Perhaps every phone owner has noticed that his or her phone gets hot when charging, for example. But when researchers want to study the heating of nanostructures and small components more closely, they run into technological limitations. "We would like to investigate heating, heat transfer and heat propagation at these small scales. But it's problematic. Conventional mercury thermometers are too big. If we wanted to use infrared thermometers, for example, we would hit the diffraction limit of light and we would not able to get down to the nanoscale," says Jiří Kabát from CEITEC BUT. He therefore decided to try to study heat propagation not with thermometers but with an electron microscope. "The idea is to use the interaction of the electron beam with heated samples on the nanoscale to measure temperature or to reveal constants such as thermal conductivity," he explains.

However, the interaction between the heated objects and the electron beam has a downside.
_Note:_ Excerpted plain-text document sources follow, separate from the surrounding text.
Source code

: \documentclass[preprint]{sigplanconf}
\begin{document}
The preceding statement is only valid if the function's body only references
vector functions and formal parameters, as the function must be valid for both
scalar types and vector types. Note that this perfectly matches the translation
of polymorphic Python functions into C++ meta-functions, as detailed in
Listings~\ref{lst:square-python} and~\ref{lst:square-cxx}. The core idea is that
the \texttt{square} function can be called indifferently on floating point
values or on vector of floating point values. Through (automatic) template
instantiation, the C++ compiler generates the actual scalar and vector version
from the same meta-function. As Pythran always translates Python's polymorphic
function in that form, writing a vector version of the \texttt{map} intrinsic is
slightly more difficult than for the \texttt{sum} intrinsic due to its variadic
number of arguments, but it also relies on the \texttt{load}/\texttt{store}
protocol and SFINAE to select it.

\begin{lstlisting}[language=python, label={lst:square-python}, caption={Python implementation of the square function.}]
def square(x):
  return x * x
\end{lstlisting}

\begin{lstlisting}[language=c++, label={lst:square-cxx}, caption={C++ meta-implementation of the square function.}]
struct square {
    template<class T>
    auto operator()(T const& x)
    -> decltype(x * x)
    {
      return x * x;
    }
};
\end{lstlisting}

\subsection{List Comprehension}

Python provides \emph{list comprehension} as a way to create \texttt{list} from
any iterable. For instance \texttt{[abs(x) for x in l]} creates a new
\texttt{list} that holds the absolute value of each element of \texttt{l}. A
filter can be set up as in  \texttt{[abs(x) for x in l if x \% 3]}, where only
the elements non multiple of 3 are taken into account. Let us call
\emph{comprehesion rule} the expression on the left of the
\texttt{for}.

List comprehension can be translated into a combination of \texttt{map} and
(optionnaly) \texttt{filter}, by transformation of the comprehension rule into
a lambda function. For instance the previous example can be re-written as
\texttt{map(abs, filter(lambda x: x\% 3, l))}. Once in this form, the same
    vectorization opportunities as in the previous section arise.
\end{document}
It is impossible to study heating with an electron microscope without accounting for the effect of the microscope itself. "When we have heated structures, they affect our probe, which may just be the electron beam, for example. The magnetic lenses in an electron microscope are basically these large coils that focus the electrons so that we can use them to probe the nanostructures. In addition, the electron beam passes through other metal components. And all these components, when they reach a certain temperature, can affect the electron beam and degrade the resolution," explains Jiří.

The first part of the research, therefore, focuses on the use of thermal phenomena to measure temperature, and the second part investigates the extent to which these thermal phenomena affect the distortion of spatial and spectral resolution when using an electron microscope. "In a nutshell, I'm trying to investigate both the positive and negative effects of how electrons interact on a very small scale. The positive is that we can measure temperature with a resolution never seen before. The negative is that there's a so-called temperature noise that affects the electrons. And I am interested in how to theoretically describe this interaction between an electromagnetic field – for example, from temperature noise or a nanoparticle – and electrons," Jiří adds.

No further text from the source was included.